*** Opening of LISTED ENTRIES ***
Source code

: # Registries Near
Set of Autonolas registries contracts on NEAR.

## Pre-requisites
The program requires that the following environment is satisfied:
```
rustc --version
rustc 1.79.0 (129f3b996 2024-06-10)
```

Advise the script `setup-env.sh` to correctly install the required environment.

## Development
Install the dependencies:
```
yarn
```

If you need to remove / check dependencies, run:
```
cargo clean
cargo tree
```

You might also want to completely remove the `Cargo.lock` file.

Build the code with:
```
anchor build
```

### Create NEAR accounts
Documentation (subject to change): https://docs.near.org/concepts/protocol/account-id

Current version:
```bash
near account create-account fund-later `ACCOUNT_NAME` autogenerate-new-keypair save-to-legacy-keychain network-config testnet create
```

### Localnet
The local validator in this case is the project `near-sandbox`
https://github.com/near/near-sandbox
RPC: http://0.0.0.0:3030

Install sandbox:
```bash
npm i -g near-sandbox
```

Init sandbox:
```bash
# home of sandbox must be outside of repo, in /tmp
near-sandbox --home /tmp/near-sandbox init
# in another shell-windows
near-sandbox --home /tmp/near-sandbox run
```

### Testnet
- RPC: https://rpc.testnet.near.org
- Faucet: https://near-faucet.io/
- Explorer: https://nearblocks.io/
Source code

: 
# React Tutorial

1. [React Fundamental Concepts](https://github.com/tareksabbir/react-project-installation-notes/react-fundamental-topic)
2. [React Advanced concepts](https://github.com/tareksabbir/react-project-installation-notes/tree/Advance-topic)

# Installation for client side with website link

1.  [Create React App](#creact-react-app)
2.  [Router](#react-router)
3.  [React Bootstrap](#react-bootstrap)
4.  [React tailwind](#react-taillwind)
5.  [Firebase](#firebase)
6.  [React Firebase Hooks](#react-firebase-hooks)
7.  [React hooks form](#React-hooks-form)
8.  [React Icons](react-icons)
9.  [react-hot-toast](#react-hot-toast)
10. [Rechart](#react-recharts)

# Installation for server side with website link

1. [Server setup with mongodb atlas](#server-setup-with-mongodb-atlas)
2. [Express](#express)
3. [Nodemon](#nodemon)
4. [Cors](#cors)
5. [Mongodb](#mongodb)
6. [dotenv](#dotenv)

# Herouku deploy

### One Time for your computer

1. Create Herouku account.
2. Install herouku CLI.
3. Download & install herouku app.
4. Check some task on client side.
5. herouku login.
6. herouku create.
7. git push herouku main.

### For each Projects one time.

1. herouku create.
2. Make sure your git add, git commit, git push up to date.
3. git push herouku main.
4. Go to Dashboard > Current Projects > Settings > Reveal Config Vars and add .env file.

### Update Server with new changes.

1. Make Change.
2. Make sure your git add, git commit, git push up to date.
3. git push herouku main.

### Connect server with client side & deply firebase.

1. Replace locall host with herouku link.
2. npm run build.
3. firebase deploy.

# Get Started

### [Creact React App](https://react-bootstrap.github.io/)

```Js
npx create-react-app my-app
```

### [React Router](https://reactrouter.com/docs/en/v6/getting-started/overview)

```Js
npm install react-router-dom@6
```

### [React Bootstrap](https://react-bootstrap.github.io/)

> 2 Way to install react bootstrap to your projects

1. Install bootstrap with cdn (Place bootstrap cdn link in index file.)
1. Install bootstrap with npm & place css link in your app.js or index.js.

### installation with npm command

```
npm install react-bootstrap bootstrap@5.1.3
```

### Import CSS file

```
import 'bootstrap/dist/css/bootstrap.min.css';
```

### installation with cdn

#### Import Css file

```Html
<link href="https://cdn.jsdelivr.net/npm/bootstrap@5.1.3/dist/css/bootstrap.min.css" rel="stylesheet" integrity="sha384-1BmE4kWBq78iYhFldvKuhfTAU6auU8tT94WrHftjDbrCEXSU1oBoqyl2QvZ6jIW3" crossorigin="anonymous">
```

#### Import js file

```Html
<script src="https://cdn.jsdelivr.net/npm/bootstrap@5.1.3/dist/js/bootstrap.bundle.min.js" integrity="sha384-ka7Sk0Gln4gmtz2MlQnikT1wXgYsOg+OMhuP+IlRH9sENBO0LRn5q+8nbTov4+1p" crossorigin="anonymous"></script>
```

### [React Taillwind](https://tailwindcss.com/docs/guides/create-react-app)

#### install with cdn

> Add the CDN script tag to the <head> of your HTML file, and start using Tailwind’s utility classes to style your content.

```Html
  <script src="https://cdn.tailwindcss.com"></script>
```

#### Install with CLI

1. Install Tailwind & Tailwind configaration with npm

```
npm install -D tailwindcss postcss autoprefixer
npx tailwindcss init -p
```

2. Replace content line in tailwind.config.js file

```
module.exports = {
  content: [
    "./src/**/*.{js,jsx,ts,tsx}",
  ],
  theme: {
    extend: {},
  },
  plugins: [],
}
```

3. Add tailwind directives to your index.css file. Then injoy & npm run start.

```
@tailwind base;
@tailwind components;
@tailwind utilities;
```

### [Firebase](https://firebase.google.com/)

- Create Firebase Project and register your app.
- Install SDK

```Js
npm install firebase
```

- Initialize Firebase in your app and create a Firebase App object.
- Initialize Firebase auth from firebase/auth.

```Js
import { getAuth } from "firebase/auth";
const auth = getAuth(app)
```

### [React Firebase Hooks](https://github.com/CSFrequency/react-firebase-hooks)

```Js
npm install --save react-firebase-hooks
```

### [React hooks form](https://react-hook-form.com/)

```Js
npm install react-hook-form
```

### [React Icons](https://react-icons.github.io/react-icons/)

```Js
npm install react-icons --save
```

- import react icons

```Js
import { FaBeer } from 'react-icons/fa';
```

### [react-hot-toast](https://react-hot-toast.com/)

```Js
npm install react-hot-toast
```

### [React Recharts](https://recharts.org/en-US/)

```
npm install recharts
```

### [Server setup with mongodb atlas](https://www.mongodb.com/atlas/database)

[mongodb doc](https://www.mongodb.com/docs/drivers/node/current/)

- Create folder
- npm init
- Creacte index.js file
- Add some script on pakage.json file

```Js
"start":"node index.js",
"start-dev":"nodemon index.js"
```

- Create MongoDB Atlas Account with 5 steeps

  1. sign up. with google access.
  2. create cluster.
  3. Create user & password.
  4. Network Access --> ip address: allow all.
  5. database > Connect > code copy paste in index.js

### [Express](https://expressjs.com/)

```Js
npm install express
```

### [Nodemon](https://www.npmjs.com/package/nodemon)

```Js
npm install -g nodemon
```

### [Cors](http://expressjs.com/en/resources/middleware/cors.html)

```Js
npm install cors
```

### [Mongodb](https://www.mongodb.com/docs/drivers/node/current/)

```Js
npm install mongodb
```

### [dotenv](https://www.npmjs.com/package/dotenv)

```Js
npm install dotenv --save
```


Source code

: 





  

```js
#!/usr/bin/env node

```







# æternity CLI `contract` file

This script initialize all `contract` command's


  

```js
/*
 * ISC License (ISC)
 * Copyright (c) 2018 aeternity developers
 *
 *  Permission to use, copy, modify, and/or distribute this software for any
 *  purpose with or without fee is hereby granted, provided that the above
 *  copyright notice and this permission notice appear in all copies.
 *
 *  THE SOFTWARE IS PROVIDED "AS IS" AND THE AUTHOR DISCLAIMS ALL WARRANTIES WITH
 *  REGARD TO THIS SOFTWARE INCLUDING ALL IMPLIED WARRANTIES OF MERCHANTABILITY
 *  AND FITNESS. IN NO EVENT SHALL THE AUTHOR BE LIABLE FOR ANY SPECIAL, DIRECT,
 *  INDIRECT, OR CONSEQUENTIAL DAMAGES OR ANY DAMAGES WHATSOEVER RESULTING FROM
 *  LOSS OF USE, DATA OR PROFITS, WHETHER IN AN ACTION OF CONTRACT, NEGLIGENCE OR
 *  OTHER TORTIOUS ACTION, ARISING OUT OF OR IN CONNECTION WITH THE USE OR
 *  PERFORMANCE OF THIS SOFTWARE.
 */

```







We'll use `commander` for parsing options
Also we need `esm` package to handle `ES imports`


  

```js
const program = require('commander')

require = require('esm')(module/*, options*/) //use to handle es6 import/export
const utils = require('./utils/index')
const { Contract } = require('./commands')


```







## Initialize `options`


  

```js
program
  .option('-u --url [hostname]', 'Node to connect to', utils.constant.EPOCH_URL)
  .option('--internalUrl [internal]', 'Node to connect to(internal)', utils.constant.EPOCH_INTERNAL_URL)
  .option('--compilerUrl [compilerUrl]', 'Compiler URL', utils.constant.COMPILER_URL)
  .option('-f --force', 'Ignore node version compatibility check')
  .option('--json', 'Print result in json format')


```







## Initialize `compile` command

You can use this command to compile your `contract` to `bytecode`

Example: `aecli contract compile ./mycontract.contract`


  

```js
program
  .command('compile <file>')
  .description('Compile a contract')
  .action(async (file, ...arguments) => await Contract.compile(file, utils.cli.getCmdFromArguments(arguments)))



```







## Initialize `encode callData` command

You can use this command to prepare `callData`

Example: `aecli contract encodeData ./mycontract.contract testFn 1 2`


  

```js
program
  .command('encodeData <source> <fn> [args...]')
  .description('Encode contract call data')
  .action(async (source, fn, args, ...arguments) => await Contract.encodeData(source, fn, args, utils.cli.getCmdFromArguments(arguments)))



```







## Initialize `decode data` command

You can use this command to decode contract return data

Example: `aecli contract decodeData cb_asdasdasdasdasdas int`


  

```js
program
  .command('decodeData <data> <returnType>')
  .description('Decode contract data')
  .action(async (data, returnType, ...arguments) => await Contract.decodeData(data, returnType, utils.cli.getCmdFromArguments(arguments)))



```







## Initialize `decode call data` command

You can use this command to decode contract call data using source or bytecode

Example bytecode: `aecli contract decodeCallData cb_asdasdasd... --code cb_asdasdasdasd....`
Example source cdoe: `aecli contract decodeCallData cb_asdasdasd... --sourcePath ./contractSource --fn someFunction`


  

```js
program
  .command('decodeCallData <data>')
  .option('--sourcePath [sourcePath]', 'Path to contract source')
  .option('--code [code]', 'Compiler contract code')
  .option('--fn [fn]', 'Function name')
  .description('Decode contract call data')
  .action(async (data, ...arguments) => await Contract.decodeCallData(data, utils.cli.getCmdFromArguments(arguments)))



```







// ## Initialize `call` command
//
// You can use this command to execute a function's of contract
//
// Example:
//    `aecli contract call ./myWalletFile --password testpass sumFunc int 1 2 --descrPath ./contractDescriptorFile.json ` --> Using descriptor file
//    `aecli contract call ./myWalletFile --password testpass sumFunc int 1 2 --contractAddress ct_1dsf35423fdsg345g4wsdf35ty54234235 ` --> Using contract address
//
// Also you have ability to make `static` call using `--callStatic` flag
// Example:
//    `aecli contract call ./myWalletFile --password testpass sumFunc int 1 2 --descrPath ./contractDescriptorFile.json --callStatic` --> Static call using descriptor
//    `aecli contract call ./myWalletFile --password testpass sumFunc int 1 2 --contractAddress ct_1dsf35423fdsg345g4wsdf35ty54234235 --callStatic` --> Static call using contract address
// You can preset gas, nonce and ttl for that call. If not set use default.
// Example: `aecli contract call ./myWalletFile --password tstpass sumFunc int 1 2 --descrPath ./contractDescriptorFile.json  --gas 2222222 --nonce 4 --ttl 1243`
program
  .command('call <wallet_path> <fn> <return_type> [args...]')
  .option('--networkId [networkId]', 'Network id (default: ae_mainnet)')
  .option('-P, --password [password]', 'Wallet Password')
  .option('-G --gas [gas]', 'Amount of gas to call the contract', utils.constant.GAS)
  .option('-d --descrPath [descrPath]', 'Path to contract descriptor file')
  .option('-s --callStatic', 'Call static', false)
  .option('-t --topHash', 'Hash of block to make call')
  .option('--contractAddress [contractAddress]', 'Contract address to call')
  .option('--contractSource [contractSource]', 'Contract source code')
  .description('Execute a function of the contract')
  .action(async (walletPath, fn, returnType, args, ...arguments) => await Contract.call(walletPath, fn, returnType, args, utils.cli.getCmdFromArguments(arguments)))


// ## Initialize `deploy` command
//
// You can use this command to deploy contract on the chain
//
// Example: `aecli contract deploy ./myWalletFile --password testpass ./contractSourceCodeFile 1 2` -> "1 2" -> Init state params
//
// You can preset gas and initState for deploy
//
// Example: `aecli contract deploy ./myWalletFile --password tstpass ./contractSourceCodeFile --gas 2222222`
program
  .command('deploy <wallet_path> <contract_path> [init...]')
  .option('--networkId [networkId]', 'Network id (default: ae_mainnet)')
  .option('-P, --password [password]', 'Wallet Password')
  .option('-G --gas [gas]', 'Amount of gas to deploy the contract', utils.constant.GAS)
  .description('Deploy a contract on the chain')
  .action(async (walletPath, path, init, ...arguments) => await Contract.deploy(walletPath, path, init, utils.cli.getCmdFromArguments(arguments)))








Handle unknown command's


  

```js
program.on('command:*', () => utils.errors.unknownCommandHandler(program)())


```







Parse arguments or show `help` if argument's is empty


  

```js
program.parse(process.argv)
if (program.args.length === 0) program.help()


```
*** Close of LISTED ENTRIES ***
WHAT TO PRODUCE:
Find the word "encodeData" in the entries, then copy out every line that has it.

SOLUTION FOR THIS TASK:
Example: `aecli contract encodeData ./mycontract.contract testFn 1 2`
  .command('encodeData <source> <fn> [args...]')
  .action(async (source, fn, args, ...arguments) => await Contract.encodeData(source, fn, args, utils.cli.getCmdFromArguments(arguments)))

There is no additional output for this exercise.